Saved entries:
▶

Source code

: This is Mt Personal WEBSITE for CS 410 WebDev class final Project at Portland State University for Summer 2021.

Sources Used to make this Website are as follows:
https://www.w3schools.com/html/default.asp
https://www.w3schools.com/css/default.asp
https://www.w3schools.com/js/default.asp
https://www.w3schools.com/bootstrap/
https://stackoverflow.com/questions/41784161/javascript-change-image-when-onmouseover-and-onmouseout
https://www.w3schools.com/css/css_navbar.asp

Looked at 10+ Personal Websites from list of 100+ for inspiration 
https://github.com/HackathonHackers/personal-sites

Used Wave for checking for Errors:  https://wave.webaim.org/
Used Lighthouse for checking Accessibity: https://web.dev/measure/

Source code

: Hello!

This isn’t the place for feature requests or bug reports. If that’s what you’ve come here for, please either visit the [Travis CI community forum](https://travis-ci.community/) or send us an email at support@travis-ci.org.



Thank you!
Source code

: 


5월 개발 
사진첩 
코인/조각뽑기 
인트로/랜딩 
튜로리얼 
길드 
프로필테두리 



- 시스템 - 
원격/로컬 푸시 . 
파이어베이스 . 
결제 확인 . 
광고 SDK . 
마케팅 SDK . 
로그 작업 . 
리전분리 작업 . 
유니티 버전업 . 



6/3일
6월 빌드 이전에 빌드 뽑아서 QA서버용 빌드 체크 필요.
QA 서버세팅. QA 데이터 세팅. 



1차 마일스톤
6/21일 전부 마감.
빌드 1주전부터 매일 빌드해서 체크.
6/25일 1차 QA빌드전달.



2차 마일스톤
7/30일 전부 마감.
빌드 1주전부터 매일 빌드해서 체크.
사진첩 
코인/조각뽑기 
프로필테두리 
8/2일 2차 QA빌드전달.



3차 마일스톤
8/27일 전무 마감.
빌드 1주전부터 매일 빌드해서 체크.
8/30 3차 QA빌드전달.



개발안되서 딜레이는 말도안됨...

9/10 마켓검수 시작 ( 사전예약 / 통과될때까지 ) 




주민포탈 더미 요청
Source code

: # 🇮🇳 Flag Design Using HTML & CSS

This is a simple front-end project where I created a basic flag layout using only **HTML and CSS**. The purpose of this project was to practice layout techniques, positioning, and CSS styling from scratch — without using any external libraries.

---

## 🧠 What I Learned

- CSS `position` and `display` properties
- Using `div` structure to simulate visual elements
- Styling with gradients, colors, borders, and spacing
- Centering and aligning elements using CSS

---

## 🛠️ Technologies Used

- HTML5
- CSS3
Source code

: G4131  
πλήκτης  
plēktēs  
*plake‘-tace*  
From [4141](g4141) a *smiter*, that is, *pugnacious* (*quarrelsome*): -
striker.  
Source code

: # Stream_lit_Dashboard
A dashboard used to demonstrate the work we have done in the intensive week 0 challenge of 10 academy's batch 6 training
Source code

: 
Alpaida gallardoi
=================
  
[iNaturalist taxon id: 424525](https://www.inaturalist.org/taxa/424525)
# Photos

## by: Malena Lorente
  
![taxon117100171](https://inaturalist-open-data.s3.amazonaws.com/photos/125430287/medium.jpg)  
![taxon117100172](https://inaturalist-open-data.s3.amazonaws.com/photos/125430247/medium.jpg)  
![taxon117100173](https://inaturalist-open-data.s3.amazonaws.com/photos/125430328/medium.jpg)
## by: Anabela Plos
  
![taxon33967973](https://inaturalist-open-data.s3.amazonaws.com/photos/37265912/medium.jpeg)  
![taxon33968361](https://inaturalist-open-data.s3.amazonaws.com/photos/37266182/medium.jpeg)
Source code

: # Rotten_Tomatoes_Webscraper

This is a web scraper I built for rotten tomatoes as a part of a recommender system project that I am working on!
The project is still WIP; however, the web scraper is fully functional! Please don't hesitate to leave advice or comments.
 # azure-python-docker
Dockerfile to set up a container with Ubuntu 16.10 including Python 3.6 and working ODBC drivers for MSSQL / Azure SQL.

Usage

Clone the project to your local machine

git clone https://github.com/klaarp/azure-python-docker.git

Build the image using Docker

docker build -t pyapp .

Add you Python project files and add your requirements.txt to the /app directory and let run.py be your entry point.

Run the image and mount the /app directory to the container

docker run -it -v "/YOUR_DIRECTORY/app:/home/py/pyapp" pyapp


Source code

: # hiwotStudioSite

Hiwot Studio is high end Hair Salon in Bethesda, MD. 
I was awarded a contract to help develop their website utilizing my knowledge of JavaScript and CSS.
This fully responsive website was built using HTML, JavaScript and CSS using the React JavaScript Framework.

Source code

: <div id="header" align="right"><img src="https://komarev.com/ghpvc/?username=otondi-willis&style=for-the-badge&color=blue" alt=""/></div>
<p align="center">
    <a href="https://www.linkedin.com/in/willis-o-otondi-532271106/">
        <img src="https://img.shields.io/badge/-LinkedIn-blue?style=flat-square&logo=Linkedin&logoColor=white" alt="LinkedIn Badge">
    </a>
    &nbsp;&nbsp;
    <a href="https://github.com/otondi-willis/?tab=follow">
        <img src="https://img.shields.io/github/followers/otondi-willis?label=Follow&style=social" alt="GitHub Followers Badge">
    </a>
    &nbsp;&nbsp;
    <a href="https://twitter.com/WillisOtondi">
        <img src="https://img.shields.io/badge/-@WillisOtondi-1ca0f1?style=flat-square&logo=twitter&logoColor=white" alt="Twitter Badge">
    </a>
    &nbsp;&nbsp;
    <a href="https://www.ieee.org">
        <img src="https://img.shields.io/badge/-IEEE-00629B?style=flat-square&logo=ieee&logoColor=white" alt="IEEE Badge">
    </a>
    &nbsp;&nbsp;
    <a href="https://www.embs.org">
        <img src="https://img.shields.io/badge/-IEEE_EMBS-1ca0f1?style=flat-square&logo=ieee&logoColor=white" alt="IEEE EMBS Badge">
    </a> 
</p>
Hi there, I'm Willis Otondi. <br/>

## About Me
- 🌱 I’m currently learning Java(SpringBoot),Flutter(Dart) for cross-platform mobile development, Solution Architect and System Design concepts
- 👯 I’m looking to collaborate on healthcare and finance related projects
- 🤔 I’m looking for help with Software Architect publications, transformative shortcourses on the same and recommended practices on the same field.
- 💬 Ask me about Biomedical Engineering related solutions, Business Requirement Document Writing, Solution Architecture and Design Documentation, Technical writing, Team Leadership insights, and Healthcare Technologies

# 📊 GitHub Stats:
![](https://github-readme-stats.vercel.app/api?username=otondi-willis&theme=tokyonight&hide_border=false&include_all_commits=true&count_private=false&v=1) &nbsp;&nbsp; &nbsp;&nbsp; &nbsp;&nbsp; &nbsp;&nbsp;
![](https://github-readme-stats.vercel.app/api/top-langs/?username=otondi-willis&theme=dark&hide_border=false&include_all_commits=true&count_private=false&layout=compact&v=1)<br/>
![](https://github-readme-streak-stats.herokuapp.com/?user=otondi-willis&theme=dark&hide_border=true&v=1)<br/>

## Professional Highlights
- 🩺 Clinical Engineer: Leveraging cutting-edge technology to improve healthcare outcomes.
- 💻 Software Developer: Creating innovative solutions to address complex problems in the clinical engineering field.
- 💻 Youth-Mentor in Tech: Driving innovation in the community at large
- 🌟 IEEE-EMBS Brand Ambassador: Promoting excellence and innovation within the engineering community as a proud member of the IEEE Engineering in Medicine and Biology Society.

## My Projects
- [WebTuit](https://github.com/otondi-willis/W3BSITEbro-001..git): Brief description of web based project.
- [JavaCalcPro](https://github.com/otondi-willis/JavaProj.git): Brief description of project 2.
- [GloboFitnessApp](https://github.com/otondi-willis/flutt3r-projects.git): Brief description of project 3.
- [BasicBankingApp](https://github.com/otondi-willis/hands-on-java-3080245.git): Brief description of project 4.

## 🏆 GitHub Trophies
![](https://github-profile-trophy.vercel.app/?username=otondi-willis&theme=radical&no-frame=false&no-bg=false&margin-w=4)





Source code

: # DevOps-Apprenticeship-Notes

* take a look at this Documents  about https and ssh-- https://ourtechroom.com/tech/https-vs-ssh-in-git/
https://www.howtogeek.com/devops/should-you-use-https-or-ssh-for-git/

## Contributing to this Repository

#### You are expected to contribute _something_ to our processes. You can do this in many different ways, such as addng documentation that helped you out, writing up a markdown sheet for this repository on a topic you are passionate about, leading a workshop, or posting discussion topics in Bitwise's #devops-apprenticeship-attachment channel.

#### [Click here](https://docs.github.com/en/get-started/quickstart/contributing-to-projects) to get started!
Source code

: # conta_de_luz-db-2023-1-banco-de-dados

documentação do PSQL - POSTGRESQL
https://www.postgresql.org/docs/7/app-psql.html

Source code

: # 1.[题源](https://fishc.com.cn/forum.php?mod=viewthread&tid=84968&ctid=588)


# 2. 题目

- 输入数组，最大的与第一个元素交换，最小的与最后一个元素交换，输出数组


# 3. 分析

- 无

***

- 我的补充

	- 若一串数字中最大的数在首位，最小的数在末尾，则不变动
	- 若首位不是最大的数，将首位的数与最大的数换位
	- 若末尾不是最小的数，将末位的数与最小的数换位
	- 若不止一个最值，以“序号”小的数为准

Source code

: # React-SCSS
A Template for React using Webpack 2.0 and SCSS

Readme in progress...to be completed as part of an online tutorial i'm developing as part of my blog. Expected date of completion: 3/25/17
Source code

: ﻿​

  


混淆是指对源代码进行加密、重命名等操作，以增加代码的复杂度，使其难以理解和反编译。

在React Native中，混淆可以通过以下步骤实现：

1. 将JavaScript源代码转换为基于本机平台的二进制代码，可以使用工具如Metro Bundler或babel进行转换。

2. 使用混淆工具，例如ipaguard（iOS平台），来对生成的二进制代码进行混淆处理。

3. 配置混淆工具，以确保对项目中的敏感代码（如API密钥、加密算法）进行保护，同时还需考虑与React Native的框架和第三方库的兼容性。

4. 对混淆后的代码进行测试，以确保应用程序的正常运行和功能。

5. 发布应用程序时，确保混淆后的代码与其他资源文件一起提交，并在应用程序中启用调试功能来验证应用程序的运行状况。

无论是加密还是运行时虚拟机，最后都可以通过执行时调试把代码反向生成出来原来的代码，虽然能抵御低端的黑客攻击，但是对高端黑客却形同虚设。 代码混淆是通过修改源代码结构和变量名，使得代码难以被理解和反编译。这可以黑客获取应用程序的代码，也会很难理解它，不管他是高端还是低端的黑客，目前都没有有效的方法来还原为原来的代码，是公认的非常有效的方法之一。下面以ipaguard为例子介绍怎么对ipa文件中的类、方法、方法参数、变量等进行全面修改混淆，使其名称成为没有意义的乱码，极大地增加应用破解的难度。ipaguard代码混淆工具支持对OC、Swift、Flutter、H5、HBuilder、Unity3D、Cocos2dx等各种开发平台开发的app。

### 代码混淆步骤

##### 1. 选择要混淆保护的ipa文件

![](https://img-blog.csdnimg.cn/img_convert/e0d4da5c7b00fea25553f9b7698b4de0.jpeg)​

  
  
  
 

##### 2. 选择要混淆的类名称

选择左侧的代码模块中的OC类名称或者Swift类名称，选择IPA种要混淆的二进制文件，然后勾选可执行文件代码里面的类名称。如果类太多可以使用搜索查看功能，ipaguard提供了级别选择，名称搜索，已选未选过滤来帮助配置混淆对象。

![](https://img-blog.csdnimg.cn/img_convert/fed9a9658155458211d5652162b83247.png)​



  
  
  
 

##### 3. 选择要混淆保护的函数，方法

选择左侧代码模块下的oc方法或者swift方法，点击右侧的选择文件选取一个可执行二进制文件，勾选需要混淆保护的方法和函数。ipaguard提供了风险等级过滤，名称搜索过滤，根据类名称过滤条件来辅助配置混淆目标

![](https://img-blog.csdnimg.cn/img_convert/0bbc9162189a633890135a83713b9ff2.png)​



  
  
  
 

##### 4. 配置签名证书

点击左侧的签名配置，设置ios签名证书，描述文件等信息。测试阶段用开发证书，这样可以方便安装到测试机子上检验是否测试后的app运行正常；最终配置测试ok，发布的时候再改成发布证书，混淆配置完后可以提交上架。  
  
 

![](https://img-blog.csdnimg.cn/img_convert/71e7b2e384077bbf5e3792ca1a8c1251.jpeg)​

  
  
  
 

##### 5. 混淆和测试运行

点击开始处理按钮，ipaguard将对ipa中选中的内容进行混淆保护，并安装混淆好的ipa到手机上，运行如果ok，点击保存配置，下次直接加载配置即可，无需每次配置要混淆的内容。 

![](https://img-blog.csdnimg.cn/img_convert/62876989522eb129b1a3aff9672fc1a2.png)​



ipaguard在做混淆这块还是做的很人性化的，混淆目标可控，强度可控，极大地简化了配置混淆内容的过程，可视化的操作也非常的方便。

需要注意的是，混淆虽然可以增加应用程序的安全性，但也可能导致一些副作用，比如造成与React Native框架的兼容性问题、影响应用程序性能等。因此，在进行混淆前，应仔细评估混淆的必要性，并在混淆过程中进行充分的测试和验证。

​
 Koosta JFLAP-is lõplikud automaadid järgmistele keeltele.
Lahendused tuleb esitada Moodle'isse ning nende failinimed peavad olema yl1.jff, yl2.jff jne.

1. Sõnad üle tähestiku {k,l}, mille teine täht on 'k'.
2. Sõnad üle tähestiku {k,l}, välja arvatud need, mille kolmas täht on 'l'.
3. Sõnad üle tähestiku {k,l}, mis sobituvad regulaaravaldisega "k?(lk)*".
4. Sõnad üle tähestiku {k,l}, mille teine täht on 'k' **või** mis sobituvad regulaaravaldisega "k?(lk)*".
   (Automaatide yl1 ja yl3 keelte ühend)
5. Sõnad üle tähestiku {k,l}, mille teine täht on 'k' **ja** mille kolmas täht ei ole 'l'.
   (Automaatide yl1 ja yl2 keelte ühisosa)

◀

Try it: Please write out, exactly as they appear above, only the lines in the stretch from the line with "- 🌱 I’m currently" through the line with "- 👯 I’m looking".

Solution to this exercise:
- 🌱 I’m currently learning Java(SpringBoot),Flutter(Dart) for cross-platform mobile development, Solution Architect and System Design concepts
- 👯 I’m looking to collaborate on healthcare and finance related projects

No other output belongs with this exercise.